Task: For the listing below, give the number of lines that hold the string "curl", without anything else.
****************************************
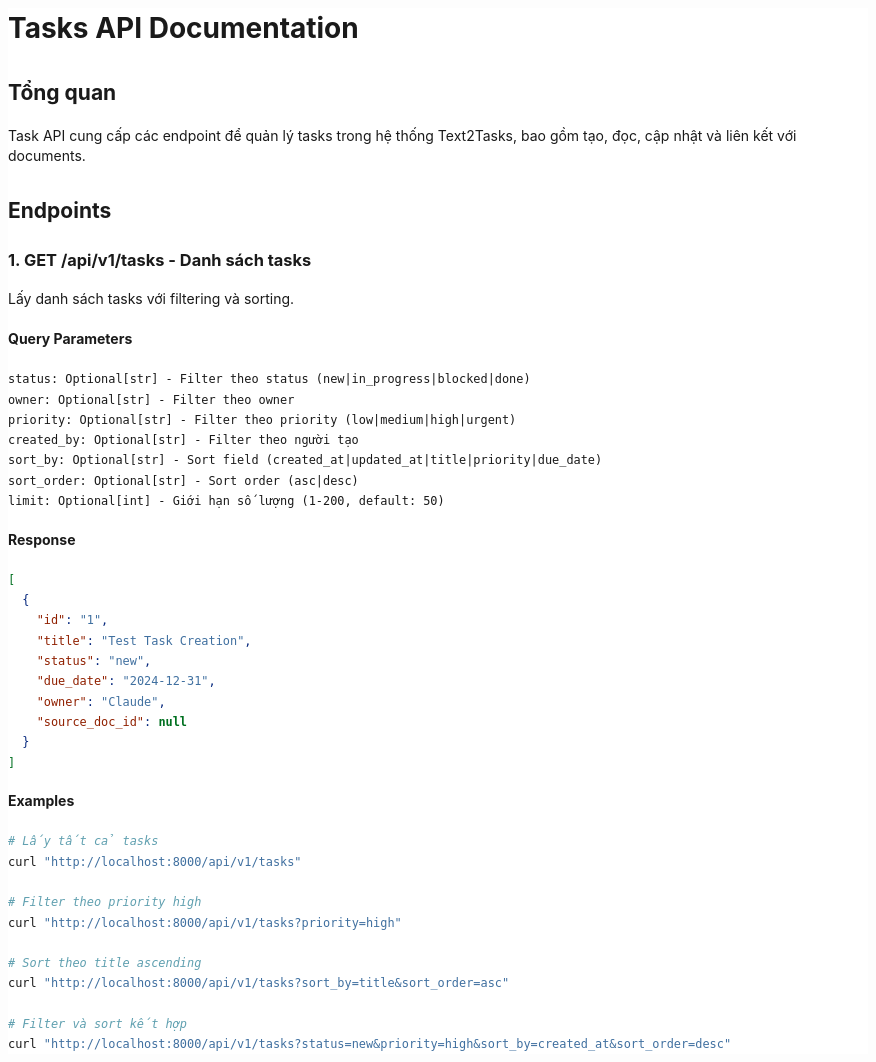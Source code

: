 # Tasks API Documentation

## Tổng quan

Task API cung cấp các endpoint để quản lý tasks trong hệ thống Text2Tasks, bao gồm tạo, đọc, cập nhật và liên kết với documents.

## Endpoints

### 1. GET /api/v1/tasks - Danh sách tasks

Lấy danh sách tasks với filtering và sorting.

#### Query Parameters
```
status: Optional[str] - Filter theo status (new|in_progress|blocked|done)
owner: Optional[str] - Filter theo owner
priority: Optional[str] - Filter theo priority (low|medium|high|urgent)
created_by: Optional[str] - Filter theo người tạo
sort_by: Optional[str] - Sort field (created_at|updated_at|title|priority|due_date)
sort_order: Optional[str] - Sort order (asc|desc)
limit: Optional[int] - Giới hạn số lượng (1-200, default: 50)
```

#### Response
```json
[
  {
    "id": "1",
    "title": "Test Task Creation",
    "status": "new",
    "due_date": "2024-12-31",
    "owner": "Claude",
    "source_doc_id": null
  }
]
```

#### Examples
```bash
# Lấy tất cả tasks
curl "http://localhost:8000/api/v1/tasks"

# Filter theo priority high
curl "http://localhost:8000/api/v1/tasks?priority=high"

# Sort theo title ascending
curl "http://localhost:8000/api/v1/tasks?sort_by=title&sort_order=asc"

# Filter và sort kết hợp
curl "http://localhost:8000/api/v1/tasks?status=new&priority=high&sort_by=created_at&sort_order=desc"
```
****************************************
Finished exercise: 4